INSTRUCTIONS TO FOLLOW
Work out how many lines of the material contain the string "bestehenden"; the answer is that number only.

DATASET EXTRACT
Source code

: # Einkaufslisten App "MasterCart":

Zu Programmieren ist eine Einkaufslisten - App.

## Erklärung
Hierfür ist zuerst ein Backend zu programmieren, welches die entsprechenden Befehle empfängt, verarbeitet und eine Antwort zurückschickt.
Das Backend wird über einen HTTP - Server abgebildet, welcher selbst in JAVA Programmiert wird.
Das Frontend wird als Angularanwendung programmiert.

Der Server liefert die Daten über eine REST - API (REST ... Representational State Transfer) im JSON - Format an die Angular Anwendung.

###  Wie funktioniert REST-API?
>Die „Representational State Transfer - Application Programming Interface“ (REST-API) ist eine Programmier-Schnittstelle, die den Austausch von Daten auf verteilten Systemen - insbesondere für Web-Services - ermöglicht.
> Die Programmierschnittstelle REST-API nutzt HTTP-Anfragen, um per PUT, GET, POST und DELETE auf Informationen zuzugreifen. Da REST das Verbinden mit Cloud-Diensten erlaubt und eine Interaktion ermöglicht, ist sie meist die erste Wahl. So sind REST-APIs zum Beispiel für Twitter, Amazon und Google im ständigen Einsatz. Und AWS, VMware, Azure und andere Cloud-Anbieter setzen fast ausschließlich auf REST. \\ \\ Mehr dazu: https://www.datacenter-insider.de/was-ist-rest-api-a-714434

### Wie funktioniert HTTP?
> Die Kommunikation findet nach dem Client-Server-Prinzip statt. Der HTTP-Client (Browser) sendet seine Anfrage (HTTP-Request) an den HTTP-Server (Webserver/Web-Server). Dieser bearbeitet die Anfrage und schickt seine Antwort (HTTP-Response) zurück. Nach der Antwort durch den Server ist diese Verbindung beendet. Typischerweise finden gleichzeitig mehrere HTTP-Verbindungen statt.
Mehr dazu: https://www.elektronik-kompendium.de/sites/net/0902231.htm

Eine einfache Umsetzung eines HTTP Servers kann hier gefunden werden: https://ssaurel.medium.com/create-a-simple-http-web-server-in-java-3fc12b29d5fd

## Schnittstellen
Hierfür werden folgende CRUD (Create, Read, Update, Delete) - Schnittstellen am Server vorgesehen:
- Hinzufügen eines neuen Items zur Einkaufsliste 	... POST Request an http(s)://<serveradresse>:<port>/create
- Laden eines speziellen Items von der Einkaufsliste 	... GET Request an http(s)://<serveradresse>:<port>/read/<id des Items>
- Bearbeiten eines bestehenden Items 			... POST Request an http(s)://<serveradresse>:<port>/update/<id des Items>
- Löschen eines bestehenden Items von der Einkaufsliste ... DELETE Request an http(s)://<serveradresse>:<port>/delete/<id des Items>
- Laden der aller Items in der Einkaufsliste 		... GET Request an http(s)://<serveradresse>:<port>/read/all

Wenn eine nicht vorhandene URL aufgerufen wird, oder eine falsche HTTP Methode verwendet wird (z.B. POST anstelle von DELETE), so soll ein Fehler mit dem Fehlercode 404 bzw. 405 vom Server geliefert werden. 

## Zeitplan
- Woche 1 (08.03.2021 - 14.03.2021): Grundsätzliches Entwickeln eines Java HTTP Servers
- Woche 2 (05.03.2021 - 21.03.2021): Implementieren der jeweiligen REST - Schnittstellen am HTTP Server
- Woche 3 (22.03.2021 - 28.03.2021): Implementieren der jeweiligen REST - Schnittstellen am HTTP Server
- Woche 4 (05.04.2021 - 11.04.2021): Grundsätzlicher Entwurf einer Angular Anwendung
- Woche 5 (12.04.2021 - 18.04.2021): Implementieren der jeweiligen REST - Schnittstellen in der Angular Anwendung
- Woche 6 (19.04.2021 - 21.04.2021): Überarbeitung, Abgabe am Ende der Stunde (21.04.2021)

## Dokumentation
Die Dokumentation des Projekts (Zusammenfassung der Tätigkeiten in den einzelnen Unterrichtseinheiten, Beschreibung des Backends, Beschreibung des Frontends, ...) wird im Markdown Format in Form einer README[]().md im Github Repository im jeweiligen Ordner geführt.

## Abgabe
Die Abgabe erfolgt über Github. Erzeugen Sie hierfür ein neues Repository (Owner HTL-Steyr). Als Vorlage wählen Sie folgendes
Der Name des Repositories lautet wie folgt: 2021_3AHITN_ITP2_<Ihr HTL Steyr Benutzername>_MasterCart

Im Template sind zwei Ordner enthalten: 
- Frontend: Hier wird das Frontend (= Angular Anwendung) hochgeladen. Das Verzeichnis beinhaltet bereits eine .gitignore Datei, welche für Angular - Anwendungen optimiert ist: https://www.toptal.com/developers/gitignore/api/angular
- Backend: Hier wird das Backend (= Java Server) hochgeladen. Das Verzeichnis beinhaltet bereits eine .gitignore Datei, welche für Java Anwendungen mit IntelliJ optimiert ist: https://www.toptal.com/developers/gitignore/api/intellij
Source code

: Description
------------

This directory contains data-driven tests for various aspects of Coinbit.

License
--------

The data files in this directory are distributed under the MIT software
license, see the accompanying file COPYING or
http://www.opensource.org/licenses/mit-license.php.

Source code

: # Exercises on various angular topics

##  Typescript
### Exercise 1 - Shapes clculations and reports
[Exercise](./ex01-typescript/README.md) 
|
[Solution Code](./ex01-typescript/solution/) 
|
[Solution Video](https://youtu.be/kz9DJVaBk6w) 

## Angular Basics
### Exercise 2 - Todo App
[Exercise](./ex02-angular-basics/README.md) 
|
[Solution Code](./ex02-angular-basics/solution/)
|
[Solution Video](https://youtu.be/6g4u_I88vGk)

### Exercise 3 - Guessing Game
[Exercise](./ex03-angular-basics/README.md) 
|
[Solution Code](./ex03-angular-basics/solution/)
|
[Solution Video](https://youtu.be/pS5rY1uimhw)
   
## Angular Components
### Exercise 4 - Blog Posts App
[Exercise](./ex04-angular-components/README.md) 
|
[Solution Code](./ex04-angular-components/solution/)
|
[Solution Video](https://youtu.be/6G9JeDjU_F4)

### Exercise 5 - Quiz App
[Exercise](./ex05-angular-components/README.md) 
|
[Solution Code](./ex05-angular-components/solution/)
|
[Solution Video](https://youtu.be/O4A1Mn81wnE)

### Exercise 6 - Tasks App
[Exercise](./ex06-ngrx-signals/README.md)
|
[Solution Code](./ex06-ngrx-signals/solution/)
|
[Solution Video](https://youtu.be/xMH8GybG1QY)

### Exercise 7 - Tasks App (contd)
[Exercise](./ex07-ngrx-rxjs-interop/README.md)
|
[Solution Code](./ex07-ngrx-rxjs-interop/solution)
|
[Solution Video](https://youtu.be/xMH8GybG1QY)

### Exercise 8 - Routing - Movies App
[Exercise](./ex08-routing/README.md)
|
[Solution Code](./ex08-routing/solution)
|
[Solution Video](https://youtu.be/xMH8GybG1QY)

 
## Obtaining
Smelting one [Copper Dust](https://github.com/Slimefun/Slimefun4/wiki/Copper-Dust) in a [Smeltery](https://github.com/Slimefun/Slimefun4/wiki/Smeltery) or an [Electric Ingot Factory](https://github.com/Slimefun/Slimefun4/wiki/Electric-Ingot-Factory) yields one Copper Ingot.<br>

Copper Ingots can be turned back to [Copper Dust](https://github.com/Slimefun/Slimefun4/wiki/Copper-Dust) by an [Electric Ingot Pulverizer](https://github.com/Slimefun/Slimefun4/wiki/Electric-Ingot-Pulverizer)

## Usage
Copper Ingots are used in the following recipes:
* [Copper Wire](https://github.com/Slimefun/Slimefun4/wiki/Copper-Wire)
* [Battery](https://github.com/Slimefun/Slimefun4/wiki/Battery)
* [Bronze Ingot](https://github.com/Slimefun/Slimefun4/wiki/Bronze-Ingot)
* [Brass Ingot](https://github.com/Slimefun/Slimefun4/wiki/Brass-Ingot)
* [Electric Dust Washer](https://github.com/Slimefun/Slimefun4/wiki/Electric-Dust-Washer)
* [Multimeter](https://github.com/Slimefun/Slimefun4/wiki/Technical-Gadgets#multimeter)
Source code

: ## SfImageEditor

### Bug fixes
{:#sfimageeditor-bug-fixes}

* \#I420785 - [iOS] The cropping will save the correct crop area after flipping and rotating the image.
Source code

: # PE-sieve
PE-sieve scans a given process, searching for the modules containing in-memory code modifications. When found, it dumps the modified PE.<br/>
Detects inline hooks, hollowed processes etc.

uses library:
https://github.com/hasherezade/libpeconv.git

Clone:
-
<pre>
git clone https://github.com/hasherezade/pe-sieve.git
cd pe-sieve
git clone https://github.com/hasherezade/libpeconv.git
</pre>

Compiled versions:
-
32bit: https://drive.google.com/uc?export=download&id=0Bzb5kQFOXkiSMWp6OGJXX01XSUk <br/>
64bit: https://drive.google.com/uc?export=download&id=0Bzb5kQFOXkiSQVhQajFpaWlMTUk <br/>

REPLY TO THE EXERCISE
2